If I if I feel like time is of the essence right? And this guy's legit on his time constraints. I want I want it I want to meet him halfway. Right, and and remember, now's as good a time to do business as next week or on Tuesday, it's even better if I've got him on the phone if I got the ability to send him the proposal and go over it right now is now a good time. Well, hell yeah, it's a good time for me.

Yeah, the whole point is saying what I was saying, you know, when I told doc like, Hey, I got you on the phone right now. You know, like hey, quit fucking around. Don't Don't try to schedule me out for two weeks from now. Like,

I like it. I'm good with that.

You could like a sale right now. And I push that to people. John, I know you're leaning back. Because Because a lot of people miss that window, right? Because they're hesitant. They're not decision makers. They don't have the power or they don't feel

John, Clint's a D, right. Nan needs to be coddled a little bit more and she needs some more time. So there's where the DISC assessment? Who are you talking to? Absolutely. You know if if John needs to crunch some numbers I'm saying, Look, my accountant or my processor, my, my estimator is, you know, I've got him in the office, you want to do it now or you want it, you know, you do the, you know,

Because because I'm gonna push you to see how far you're gonna go and commitment wise, right?

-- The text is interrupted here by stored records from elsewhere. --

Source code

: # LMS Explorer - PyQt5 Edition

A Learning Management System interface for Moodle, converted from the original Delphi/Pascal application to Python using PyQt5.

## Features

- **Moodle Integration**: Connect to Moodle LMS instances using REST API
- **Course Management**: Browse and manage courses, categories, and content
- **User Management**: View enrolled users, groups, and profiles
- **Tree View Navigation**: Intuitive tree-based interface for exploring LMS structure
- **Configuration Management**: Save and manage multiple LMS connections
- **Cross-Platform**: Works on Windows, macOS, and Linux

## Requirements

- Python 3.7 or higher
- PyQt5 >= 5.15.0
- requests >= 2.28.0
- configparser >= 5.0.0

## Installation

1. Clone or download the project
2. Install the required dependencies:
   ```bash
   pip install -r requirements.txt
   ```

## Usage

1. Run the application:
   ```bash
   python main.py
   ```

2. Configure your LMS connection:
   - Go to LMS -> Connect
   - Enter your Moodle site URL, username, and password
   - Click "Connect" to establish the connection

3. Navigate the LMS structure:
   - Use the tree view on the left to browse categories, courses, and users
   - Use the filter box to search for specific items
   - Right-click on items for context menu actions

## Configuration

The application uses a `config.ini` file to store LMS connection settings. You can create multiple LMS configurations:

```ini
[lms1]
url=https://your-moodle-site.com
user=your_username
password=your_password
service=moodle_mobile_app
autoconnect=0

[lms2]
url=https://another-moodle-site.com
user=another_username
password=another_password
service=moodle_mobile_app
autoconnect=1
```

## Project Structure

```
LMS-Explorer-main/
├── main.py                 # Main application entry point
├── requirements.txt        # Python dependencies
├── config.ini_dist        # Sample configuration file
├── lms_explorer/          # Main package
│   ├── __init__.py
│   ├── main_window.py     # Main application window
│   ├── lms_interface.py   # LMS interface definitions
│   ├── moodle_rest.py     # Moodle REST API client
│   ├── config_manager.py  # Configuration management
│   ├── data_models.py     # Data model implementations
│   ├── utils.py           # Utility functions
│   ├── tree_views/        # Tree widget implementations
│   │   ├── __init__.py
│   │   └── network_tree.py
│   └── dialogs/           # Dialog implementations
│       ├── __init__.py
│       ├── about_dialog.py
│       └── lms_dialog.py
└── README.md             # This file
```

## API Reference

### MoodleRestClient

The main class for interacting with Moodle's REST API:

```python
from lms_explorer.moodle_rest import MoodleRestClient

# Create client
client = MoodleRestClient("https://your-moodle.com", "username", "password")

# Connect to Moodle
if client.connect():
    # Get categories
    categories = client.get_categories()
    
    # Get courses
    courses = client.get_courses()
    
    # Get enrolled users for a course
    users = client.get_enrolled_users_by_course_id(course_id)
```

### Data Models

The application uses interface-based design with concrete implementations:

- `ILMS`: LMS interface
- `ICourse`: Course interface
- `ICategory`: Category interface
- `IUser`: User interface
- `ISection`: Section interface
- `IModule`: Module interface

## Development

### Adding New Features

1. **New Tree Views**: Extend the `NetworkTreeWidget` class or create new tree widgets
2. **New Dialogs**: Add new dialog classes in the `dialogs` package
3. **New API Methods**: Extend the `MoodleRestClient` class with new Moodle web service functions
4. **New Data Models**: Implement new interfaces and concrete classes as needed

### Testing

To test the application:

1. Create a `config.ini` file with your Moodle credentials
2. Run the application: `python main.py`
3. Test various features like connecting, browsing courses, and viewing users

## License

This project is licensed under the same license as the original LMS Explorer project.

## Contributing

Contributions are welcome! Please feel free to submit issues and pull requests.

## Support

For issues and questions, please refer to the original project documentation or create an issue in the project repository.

Because if you if the first thing out of your mouth is, I don't know, that's okay, right? I'm not gonna, I'm not gonna eat your lunch for that. But how far are you willing to go? Because I know the person that probably estimated that project is two doors down. Are you willing to go drag him out of what he's doing right now? Drag him down here and commit to getting this stuff. That's me as a buyer guys, and you're gonna run into that, right? I'm not saying everybody out there is like that. I'm just saying that to me, as a buyer, I'm pushing you to see what kind of commitment because what we commit to right now is how the job is going to go in the future. I believe that, right.

Okay. All right. Hold on. I have questions. I have lots of questions here. So the, the very first thing is that I'm proactively avoiding, I think, a lot of these steps, because I am very, very clear in my expectations about like, what's going to happen on a call, right? So like, Clint, if we're talking still at the end of this thing, it makes sense to keep to keep talking, then I'll go talk to my team, we'll look at the calendar, and then we can have another conversation with a proposal, work through it and see if it's a good fit for you. Does that sound fair?

Yes. But I thought we were at the proposal side. No, I know. Absolutely. So let's fast forward to the proposal.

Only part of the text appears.